Evidence Based Medicineの略で日本語では、『根拠に基づいた医療』と訳されています。

ひと言で言えば過去の疫学的(統計的)データに基づいた医療です。




治療効果・副作用・予後の臨床結果に基づき医療を行うというもので、専門誌や学会で公表された過去の臨床結果や論文などを広く検索し、時には新たに臨床研究を行うことにより、なるべく客観的な疫学的観察や統計学による治療結果の比較に根拠を求めながら、患者とも共に方針を決めることを心がける。



wikipediaより引用しました。

以前、『エビデンスのレベル』というエントリーでエビデンスのことについて触れましたが今回も似たような話です。

EBMとは、簡単に言うと過去の臨床試験などの成績からよりよい治療戦略を導こうというものです。

なるべく、主観を排除して客観的にみようとしている一面もあります。

EBMの実際は、まず『臨床上の疑問の定式化』して、それにあう『系統的な情報収集』を行い集めた情報を『情報の批判的吟味』して臨床上の疑問を解決できるものかどうかを考え最終的に『自分の患者への適応』できるかどうかを判断します。

ですので、一般的な状況で患者さんにあてはめることはできるのですが、一般的でない患者さんに当てはめることは難しいのです。

一般的でないとは、高齢過ぎたりとか、肝機能が悪かったりとか、何らかの問題を抱えていることです。

また、患者さんの集団で考えると正しいのですが、個人個人に当てはめると正しいとは限らないのです。

例えば、100人の4期の非小細胞肺がんの初回治療の患者さんにAという抗がん剤を使ったならば30人の患者さんのがんが半分以下に縮小し、50人の患者さんがあまりかわらず、20人の患者さんが大きくなったとします。

そうした場合、大きさが半分以下になるのが30人以上ある治療法が他にない場合は、当然初回治療としてAという抗がん剤がすすめられるわけです。

ただ、Aという抗がん剤は、今から治療をはじめてみようとするBさん(一般的な患者さんとします。

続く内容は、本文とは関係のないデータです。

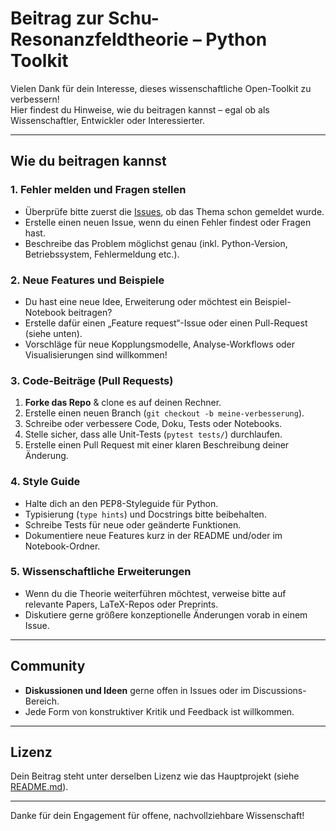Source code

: # Beitrag zur Schu-Resonanzfeldtheorie – Python Toolkit

Vielen Dank für dein Interesse, dieses wissenschaftliche Open-Toolkit zu verbessern!  
Hier findest du Hinweise, wie du beitragen kannst – egal ob als Wissenschaftler, Entwickler oder Interessierter.

---

## Wie du beitragen kannst

### 1. Fehler melden und Fragen stellen

- Überprüfe bitte zuerst die [Issues](https://github.com/DominicReneSchu/public/issues), ob das Thema schon gemeldet wurde.
- Erstelle einen neuen Issue, wenn du einen Fehler findest oder Fragen hast.
- Beschreibe das Problem möglichst genau (inkl. Python-Version, Betriebssystem, Fehlermeldung etc.).

### 2. Neue Features und Beispiele

- Du hast eine neue Idee, Erweiterung oder möchtest ein Beispiel-Notebook beitragen?
- Erstelle dafür einen „Feature request“-Issue oder einen Pull-Request (siehe unten).
- Vorschläge für neue Kopplungsmodelle, Analyse-Workflows oder Visualisierungen sind willkommen!

### 3. Code-Beiträge (Pull Requests)

1. **Forke das Repo** & clone es auf deinen Rechner.
2. Erstelle einen neuen Branch (`git checkout -b meine-verbesserung`).
3. Schreibe oder verbessere Code, Doku, Tests oder Notebooks.
4. Stelle sicher, dass alle Unit-Tests (`pytest tests/`) durchlaufen.
5. Erstelle einen Pull Request mit einer klaren Beschreibung deiner Änderung.

### 4. Style Guide

- Halte dich an den PEP8-Styleguide für Python.
- Typisierung (`type hints`) und Docstrings bitte beibehalten.
- Schreibe Tests für neue oder geänderte Funktionen.
- Dokumentiere neue Features kurz in der README und/oder im Notebook-Ordner.

### 5. Wissenschaftliche Erweiterungen

- Wenn du die Theorie weiterführen möchtest, verweise bitte auf relevante Papers, LaTeX-Repos oder Preprints.
- Diskutiere gerne größere konzeptionelle Änderungen vorab in einem Issue.

---

## Community

- **Diskussionen und Ideen** gerne offen in Issues oder im Discussions-Bereich.
- Jede Form von konstruktiver Kritik und Feedback ist willkommen.

---

## Lizenz

Dein Beitrag steht unter derselben Lizenz wie das Hauptprojekt (siehe [README.md](README.md)).

---

Danke für dein Engagement für offene, nachvollziehbare Wissenschaft!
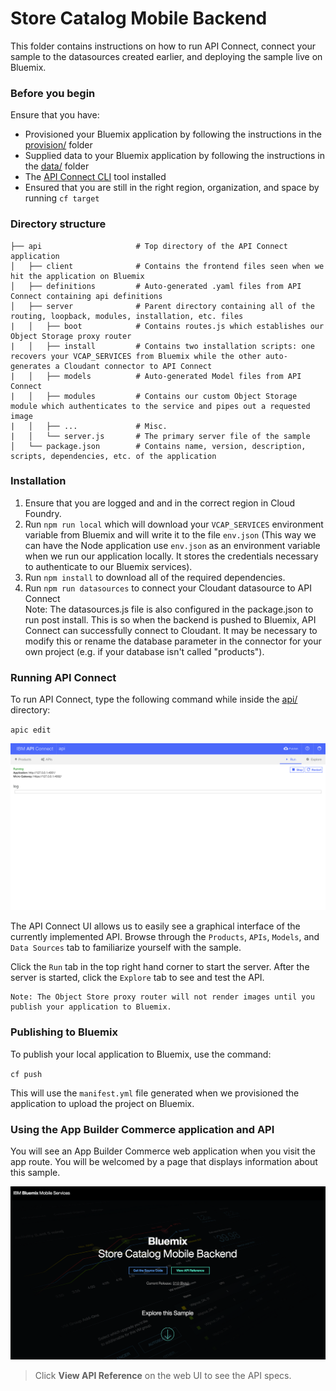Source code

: # Store Catalog Mobile Backend
This folder contains instructions on how to run API Connect, connect your sample to the datasources created earlier, and deploying the sample live on Bluemix.

### Before you begin
Ensure that you have:

* Provisioned your Bluemix application by following the instructions in the [provision/](https://github.ibm.com/jmeis/app-builder-commerce-server/tree/master/provision) folder
* Supplied data to your Bluemix application by following the instructions in the [data/](https://github.ibm.com/jmeis/app-builder-commerce-server/tree/master/data) folder
* The [API Connect CLI](https://www.npmjs.com/package/apiconnect) tool installed
* Ensured that you are still in the right region, organization, and space by running `cf target`

### Directory structure
    ├── api                     # Top directory of the API Connect application
    │   ├── client              # Contains the frontend files seen when we hit the application on Bluemix
    │   ├── definitions         # Auto-generated .yaml files from API Connect containing api definitions
    │   ├── server              # Parent directory containing all of the routing, loopback, modules, installation, etc. files
    |   │   ├── boot            # Contains routes.js which establishes our Object Storage proxy router
    |   │   ├── install         # Contains two installation scripts: one recovers your VCAP_SERVICES from Bluemix while the other auto-generates a Cloudant connector to API Connect
    |   │   ├── models          # Auto-generated Model files from API Connect
    |   │   ├── modules         # Contains our custom Object Storage module which authenticates to the service and pipes out a requested image
    |   │   ├── ...             # Misc.
    |   │   └── server.js       # The primary server file of the sample
    │   └── package.json        # Contains name, version, description, scripts, dependencies, etc. of the application

### Installation
1. Ensure that you are logged and and in the correct region in Cloud Foundry.
2. Run `npm run local` which will download your `VCAP_SERVICES` environment variable from Bluemix and will write it to the file `env.json` (This way we can have the Node application use `env.json` as an environment variable when we run our application locally. It stores the credentials necessary to authenticate to our Bluemix services).
3. Run `npm install` to download all of the required dependencies.
4. Run `npm run datasources` to connect your Cloudant datasource to API Connect  
       Note: The datasources.js file is also configured in the package.json to
       run post install. This is so when the backend is pushed to Bluemix,
       API Connect can successfully connect to Cloudant. It may be necessary to
       modify this or rename the database parameter in the connector for your
       own project (e.g. if your database isn't called "products").

### Running API Connect
To run API Connect, type the following command while inside the [api/](https://github.ibm.com/jmeis/app-builder-commerce-server/tree/master/backend/api) directory:

`apic edit`

<img src="readme/1.png"/>

The API Connect UI allows us to easily see a graphical interface of the currently implemented API. Browse through the `Products`, `APIs`, `Models`, and `Data Sources` tab to familiarize yourself with the sample.

Click the `Run` tab in the top right hand corner to start the server. After the server is started, click the `Explore` tab to see and test the API.

    Note: The Object Store proxy router will not render images until you publish your application to Bluemix.

### Publishing to Bluemix
To publish your local application to Bluemix, use the command:

`cf push`

This will use the `manifest.yml` file generated when we provisioned the application to upload the project on Bluemix.

### Using the App Builder Commerce application and API
You will see an App Builder Commerce web application when you visit the app route. You will be welcomed by a page that displays information about this sample.

<img src="readme/2.png"/>

> Click **View API Reference** on the web UI to see the API specs.
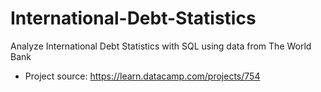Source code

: # International-Debt-Statistics
Analyze International Debt Statistics with SQL using data from The World Bank

* Project source: https://learn.datacamp.com/projects/754
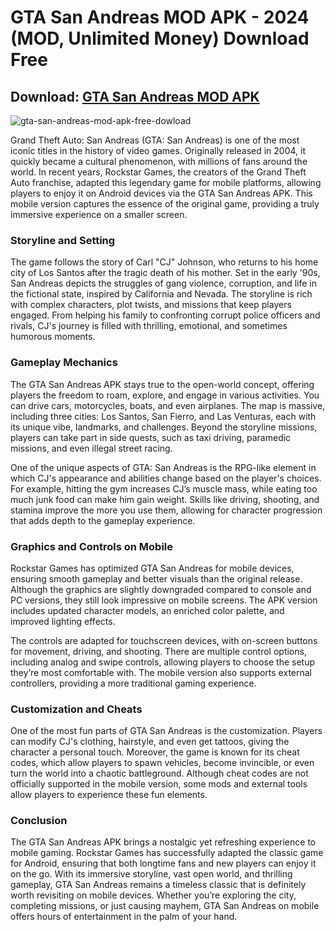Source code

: # GTA San Andreas MOD APK - 2024 (MOD, Unlimited Money) Download Free

## Download: [GTA San Andreas MOD APK](https://spoo.me/ccfWFS)

![gta-san-andreas-mod-apk-free-dowload](https://github.com/user-attachments/assets/eec6ff55-1c6e-4fb6-bdd1-a8d98f2bd56c)

Grand Theft Auto: San Andreas (GTA: San Andreas) is one of the most iconic titles in the history of video games. Originally released in 2004, it quickly became a cultural phenomenon, with millions of fans around the world. In recent years, Rockstar Games, the creators of the Grand Theft Auto franchise, adapted this legendary game for mobile platforms, allowing players to enjoy it on Android devices via the GTA San Andreas APK. This mobile version captures the essence of the original game, providing a truly immersive experience on a smaller screen.

### Storyline and Setting
The game follows the story of Carl "CJ" Johnson, who returns to his home city of Los Santos after the tragic death of his mother. Set in the early '90s, San Andreas depicts the struggles of gang violence, corruption, and life in the fictional state, inspired by California and Nevada. The storyline is rich with complex characters, plot twists, and missions that keep players engaged. From helping his family to confronting corrupt police officers and rivals, CJ's journey is filled with thrilling, emotional, and sometimes humorous moments.

### Gameplay Mechanics
The GTA San Andreas APK stays true to the open-world concept, offering players the freedom to roam, explore, and engage in various activities. You can drive cars, motorcycles, boats, and even airplanes. The map is massive, including three cities: Los Santos, San Fierro, and Las Venturas, each with its unique vibe, landmarks, and challenges. Beyond the storyline missions, players can take part in side quests, such as taxi driving, paramedic missions, and even illegal street racing.

One of the unique aspects of GTA: San Andreas is the RPG-like element in which CJ's appearance and abilities change based on the player's choices. For example, hitting the gym increases CJ’s muscle mass, while eating too much junk food can make him gain weight. Skills like driving, shooting, and stamina improve the more you use them, allowing for character progression that adds depth to the gameplay experience.

### Graphics and Controls on Mobile
Rockstar Games has optimized GTA San Andreas for mobile devices, ensuring smooth gameplay and better visuals than the original release. Although the graphics are slightly downgraded compared to console and PC versions, they still look impressive on mobile screens. The APK version includes updated character models, an enriched color palette, and improved lighting effects.

The controls are adapted for touchscreen devices, with on-screen buttons for movement, driving, and shooting. There are multiple control options, including analog and swipe controls, allowing players to choose the setup they’re most comfortable with. The mobile version also supports external controllers, providing a more traditional gaming experience.

### Customization and Cheats
One of the most fun parts of GTA San Andreas is the customization. Players can modify CJ's clothing, hairstyle, and even get tattoos, giving the character a personal touch. Moreover, the game is known for its cheat codes, which allow players to spawn vehicles, become invincible, or even turn the world into a chaotic battleground. Although cheat codes are not officially supported in the mobile version, some mods and external tools allow players to experience these fun elements.

### Conclusion
The GTA San Andreas APK brings a nostalgic yet refreshing experience to mobile gaming. Rockstar Games has successfully adapted the classic game for Android, ensuring that both longtime fans and new players can enjoy it on the go. With its immersive storyline, vast open world, and thrilling gameplay, GTA San Andreas remains a timeless classic that is definitely worth revisiting on mobile devices. Whether you’re exploring the city, completing missions, or just causing mayhem, GTA San Andreas on mobile offers hours of entertainment in the palm of your hand.

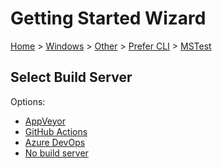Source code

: <!--
GENERATED FILE - DO NOT EDIT
This file was generated by [MarkdownSnippets](https://github.com/SimonCropp/MarkdownSnippets).
Source File: /docs/mdsource/wiz/Windows_Other_Cli_MSTest.source.md
To change this file edit the source file and then run MarkdownSnippets.
-->

# Getting Started Wizard

[Home](/docs/wiz/readme.md) > [Windows](Windows.md) > [Other](Windows_Other.md) > [Prefer CLI](Windows_Other_Cli.md) > [MSTest](Windows_Other_Cli_MSTest.md)

## Select Build Server

Options:
 * [AppVeyor](Windows_Other_Cli_MSTest_AppVeyor.md)
 * [GitHub Actions](Windows_Other_Cli_MSTest_GitHubActions.md)
 * [Azure DevOps](Windows_Other_Cli_MSTest_AzureDevOps.md)
 * [No build server](Windows_Other_Cli_MSTest_None.md)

)にとって効果があるかどうかわからないわけです。

もちろん、半分以下に縮小する可能性は30%見込めるわけですが、BさんにとってAという抗がん剤が効くかどうかはやってみないとわからないのです。

ただ、Aという抗がん剤よりも効果の見込める治療がないからAという抗がん剤を使うわけです。

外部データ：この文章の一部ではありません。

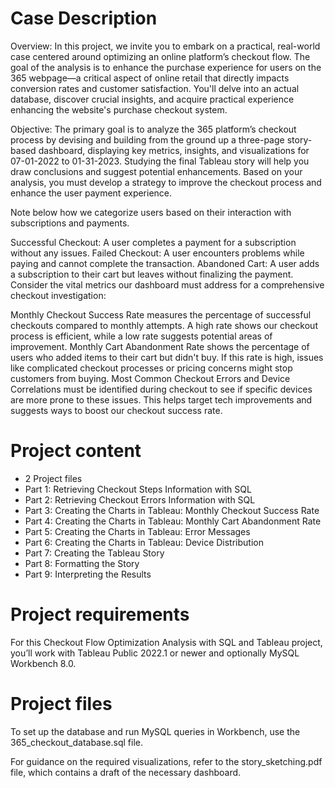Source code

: # Case Description

Overview: In this project, we invite you to embark on a practical, real-world case centered around optimizing an online platform’s checkout flow. The goal of the analysis is to enhance the purchase experience for users on the 365 webpage—a critical aspect of online retail that directly impacts conversion rates and customer satisfaction. You'll delve into an actual database, discover crucial insights, and acquire practical experience enhancing the website's purchase checkout system.

Objective: The primary goal is to analyze the 365 platform’s checkout process by devising and building from the ground up a three-page story-based dashboard, displaying key metrics, insights, and visualizations for 07-01-2022 to 01-31-2023. Studying the final Tableau story will help you draw conclusions and suggest potential enhancements. Based on your analysis, you must develop a strategy to improve the checkout process and enhance the user payment experience.

Note below how we categorize users based on their interaction with subscriptions and payments.

Successful Checkout: A user completes a payment for a subscription without any issues.
Failed Checkout: A user encounters problems while paying and cannot complete the transaction.
Abandoned Cart: A user adds a subscription to their cart but leaves without finalizing the payment.
Consider the vital metrics our dashboard must address for a comprehensive checkout investigation:

Monthly Checkout Success Rate measures the percentage of successful checkouts compared to monthly attempts. A high rate shows our checkout process is efficient, while a low rate suggests potential areas of improvement.
Monthly Cart Abandonment Rate shows the percentage of users who added items to their cart but didn't buy. If this rate is high, issues like complicated checkout processes or pricing concerns might stop customers from buying.
Most Common Checkout Errors and Device Correlations must be identified during checkout to see if specific devices are more prone to these issues. This helps target tech improvements and suggests ways to boost our checkout success rate.

# Project content

- 2 Project files
- Part 1: Retrieving Checkout Steps Information with SQL
- Part 2: Retrieving Checkout Errors Information with SQL
- Part 3: Creating the Charts in Tableau: Monthly Checkout Success Rate
- Part 4: Creating the Charts in Tableau: Monthly Cart Abandonment Rate
- Part 5: Creating the Charts in Tableau: Error Messages
- Part 6: Creating the Charts in Tableau: Device Distribution
- Part 7: Creating the Tableau Story
- Part 8: Formatting the Story
- Part 9: Interpreting the Results

# Project requirements

For this Checkout Flow Optimization Analysis with SQL and Tableau project, you’ll work with Tableau Public 2022.1 or newer and optionally MySQL Workbench 8.0.

# Project files

To set up the database and run MySQL queries in Workbench, use the 365_checkout_database.sql file.

For guidance on the required visualizations, refer to the story_sketching.pdf file, which contains a draft of the necessary dashboard.

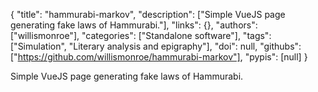{
  "title": "hammurabi-markov",
  "description": ["Simple VueJS page generating fake laws of Hammurabi."],
  "links": {},
  "authors": ["willismonroe"],
  "categories": ["Standalone software"],
  "tags": ["Simulation", "Literary analysis and epigraphy"],
  "doi": null,
  "githubs": ["https://github.com/willismonroe/hammurabi-markov"],
  "pypis": [null]
}

<!-- Generated by csv2md.R – do not edit by hand -->

Simple VueJS page generating fake laws of Hammurabi.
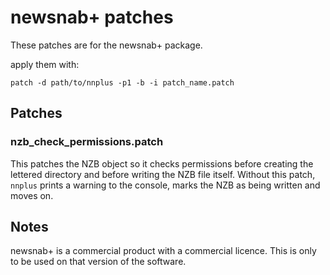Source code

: # newsnab+ patches

These patches are for the newsnab+ package.

apply them with:

    patch -d path/to/nnplus -p1 -b -i patch_name.patch

## Patches

### nzb_check_permissions.patch

This patches the NZB object so it checks permissions before creating the lettered directory
and before writing the NZB file itself. Without this patch, `nnplus` prints a warning to the
console, marks the NZB as being written and moves on.

## Notes

newsnab+ is a commercial product with a commercial licence. This is only
to be used on that version of the software.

あと、Bさんが一般的な患者さんの状態から外れていた場合は効果の予測すら難しいことがあります。

ですので、EBMにおいて大切なことは、目の前の患者さんにそのエビデンス(根拠)を当てはめることができるかどうかが非常に大切なわけです。

ここ数年、EBMに対して『NBM』(Narrative Based Medicine)という考え方が出てきたようです。

Narrative(ナラティブ)は物語の意味で、患者さんとの対話を通じて、抱えている問題に対して全人格的に対応していこうとするものです。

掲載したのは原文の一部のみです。